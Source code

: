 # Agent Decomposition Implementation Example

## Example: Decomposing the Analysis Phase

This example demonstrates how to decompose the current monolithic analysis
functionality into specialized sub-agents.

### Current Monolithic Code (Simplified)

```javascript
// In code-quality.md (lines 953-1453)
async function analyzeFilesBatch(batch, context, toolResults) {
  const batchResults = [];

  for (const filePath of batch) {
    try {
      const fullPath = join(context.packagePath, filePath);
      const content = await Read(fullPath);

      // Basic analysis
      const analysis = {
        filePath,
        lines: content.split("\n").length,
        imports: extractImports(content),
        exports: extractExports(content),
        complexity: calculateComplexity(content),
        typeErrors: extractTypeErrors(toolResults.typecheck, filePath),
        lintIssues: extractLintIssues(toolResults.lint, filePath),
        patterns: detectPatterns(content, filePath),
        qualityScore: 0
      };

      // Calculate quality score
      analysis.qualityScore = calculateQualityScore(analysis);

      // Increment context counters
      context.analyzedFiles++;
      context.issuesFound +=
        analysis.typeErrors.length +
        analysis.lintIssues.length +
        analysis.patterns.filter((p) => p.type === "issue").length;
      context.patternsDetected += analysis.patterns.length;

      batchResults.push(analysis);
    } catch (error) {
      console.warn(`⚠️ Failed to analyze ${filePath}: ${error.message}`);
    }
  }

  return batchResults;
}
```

◆ ◆ ◆ ◆

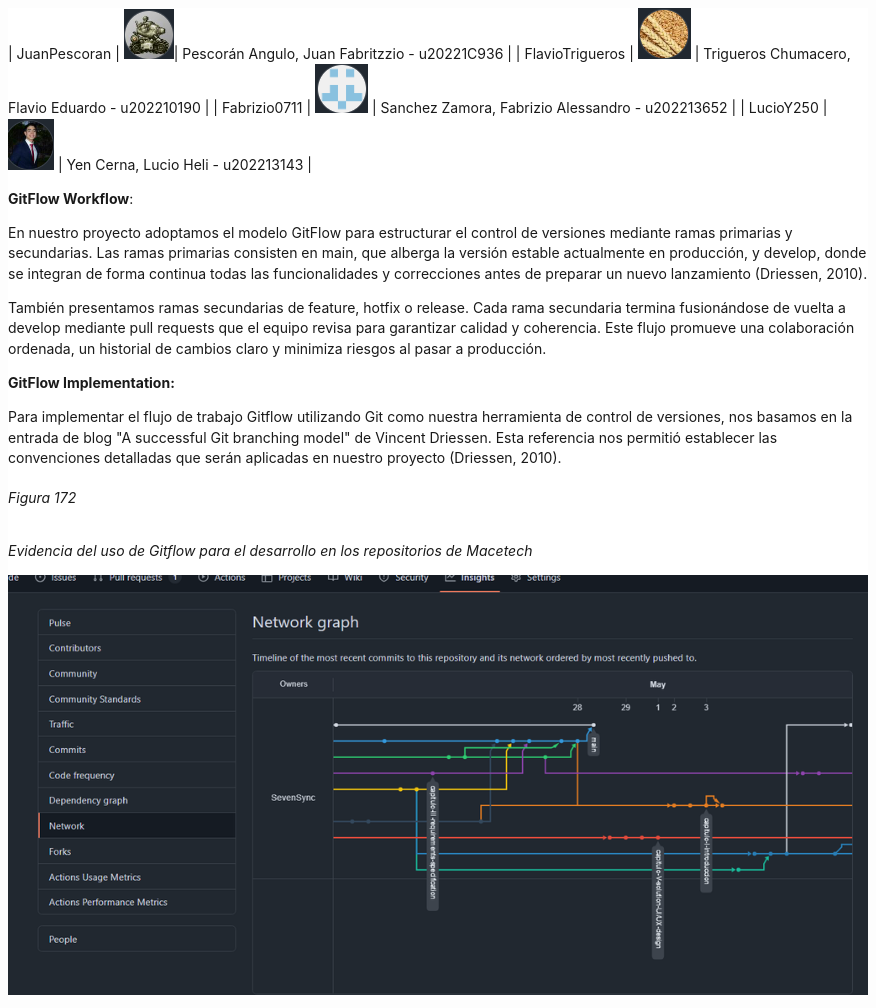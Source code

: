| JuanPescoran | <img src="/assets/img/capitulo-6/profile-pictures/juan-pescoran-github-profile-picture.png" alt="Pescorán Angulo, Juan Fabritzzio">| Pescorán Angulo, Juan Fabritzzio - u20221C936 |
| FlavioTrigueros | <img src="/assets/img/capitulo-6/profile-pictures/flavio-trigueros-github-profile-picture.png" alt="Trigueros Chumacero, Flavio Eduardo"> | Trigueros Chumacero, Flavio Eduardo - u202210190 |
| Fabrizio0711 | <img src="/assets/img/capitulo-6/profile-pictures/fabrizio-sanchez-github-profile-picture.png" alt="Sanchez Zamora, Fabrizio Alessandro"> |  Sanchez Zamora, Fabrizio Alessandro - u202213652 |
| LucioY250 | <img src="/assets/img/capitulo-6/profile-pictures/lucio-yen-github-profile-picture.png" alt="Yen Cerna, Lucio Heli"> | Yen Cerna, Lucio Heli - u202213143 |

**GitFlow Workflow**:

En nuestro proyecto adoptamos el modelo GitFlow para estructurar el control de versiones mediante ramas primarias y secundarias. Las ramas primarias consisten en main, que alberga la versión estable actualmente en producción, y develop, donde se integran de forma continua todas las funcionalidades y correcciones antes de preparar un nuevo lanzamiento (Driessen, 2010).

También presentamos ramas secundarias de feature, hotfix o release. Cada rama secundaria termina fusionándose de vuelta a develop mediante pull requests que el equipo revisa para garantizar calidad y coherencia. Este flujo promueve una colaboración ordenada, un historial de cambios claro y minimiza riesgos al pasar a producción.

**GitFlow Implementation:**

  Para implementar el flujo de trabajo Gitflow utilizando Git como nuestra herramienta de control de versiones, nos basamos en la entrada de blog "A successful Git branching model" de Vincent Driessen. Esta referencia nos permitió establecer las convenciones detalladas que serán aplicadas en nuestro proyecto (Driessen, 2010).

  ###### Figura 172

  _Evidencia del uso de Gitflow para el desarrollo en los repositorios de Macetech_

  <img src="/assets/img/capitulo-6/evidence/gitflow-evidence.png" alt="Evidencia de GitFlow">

◆ ◆ ◆ ◆

WHAT IS EXPECTED: Please go through the material and return each line where the word "toolResults" appears.

RESPONSE FOR THIS EXERCISE:
async function analyzeFilesBatch(batch, context, toolResults) {
        typeErrors: extractTypeErrors(toolResults.typecheck, filePath),
        lintIssues: extractLintIssues(toolResults.lint, filePath),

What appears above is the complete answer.